In what are now lines 132 and 307-308, we referenced the California Pre-K Foundations as the preschool standards we used. Previously, the reference was in one place and not the other, so we added the clarification to both times the standards were mentioned for clarity. 

  • The statement on lines 169-171 is incorrect. The authors state that the MET project developed the Framework for Teaching measure. This is not accurate. FFT was developed by Danielson (2007). It was not developed by or for the MET project, though it was one of multiple measures used in the MET project.

Thank you for this correction. We have removed this specific reference and revised the section based on reviewer feedback to spend less space on each instrument reviewed (except the COEMET and Narrative, which were the most closely related to the EMC-PK2) to focus more on discussing the EMC-PK2.

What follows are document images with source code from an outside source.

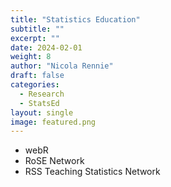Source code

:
 ```yaml
---
title: "Statistics Education"
subtitle: ""
excerpt: ""
date: 2024-02-01
weight: 8
author: "Nicola Rennie"
draft: false
categories:
  - Research
  - StatsEd
layout: single
image: featured.png
---
```


* webR
* RoSE Network
* RSS Teaching Statistics Network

  • I found the descriptions of the aspects of focus in sections 4 and 5 difficult to follow. In particular, it seems that COEMET and Advanced Narrative were key to the development of EMC-PK2 but also met much of the criteria. Why were they not simply used and adapted? How were they used? I also found the amount of acronyms in these sections challenging to the readability of the manuscript. I suggest explaining more about the substance of the EMC-PK2, perhaps by providing examples. This relates to the broader goal of the manuscript, but I also wondered about how much design detail was needed. I wanted to better understand what was being measured (e.g., through IMA and POSTS).

 

An attempt to explain why neither of the tools were adopted or just revised was added to lines 199-210: “However, neither instrument on its own provided all the dimensions we believed were important to capturing coherence and high-quality mathematics instruction. For instance, we determined that to measure “subject matter coherence,” it was important to capture precise math content being observed that could be tied to grade level. We also found that the items related to “psychological connections” could be expanded to better capture child level math engagement. We also believed that a measure would benefit from more “moderators” of things that could prevent or facilitate the Coherence-3 domains. We also tried to avoid Likert-like scaling so typical of many observation measures (e.g., “None, Some, A Lot” Or “Disagree, Somewhat Agree, Agree”). Instead, we developed criterion referenced items with clear behavioral guidelines for each score point. Similar to the work of Agodini and colleagues [54], we developed several post-observation ratings of how smoothly the classroom ran and teacher tone.” We have also followed the reviewer suggestions to streamline some of the design details about the tool in section 4 and added guiding subheadings for clarity.

 

  • The four subscales presented (teacher responsiveness, student engagement, differentiation, and classroom atmosphere) are ultimately not all that different from scales in existing measures and it was not clear to me how they are unique to or specific to early childhood settings. If these are the main findings of the analysis, I suggest the authors do more to connect these claims to a broader argument and the literature. Indeed, the main claim that calm, well-organized classrooms may not have mathematical depth is one that underlies a number of hybrid observation instruments, which is why they measure these constructs together or why researchers layer mathematics-focused instruments together with more general instruments.

 

We now frame the manuscript with a stronger validity argument about the instrument and emphasize its benefits of being able to capture mathematics instructional quality in unique ways across pre-k through second grade classrooms in the discussion section. We have also added suggested descriptive analyses across grade levels to illustrate the value of the tool in showing differences in instructional quality in detailed ways.

 

  • I wondered how the authors dealt with items that did not load well onto factors. Do they substantively measure something important? (Big math idea connected activities for example seems important for early childhood mathematics where other research has shown that classrooms can contain time in mathematics lessons spent on non-mathematical activities such as cutting or coloring).

 

We now add some descriptive statistics about these items that did not load well onto factors because we do believe they may be measuring something important but that is distinct from other instructional subscales captured by the tool.

Reviewer 3 Report

Comments and Suggestions for Authors

This paper presents a classroom observational tool, the EMC-PK2, focused on capturing “coherent mathematics teaching and learning practices in preschool through second grade classrooms.”  The authors present sources of evidence of validity.  I appreciate the focus of the observational instrument on early childhood classrooms, a critical time for young children’s mathematical development, and there are some noted strengths of the article.  In the paragraphs that follow, I organize my review highlighting the strengths and suggesting areas for improvement.  While I number my comments, the comments are not numbered by order of priority to address.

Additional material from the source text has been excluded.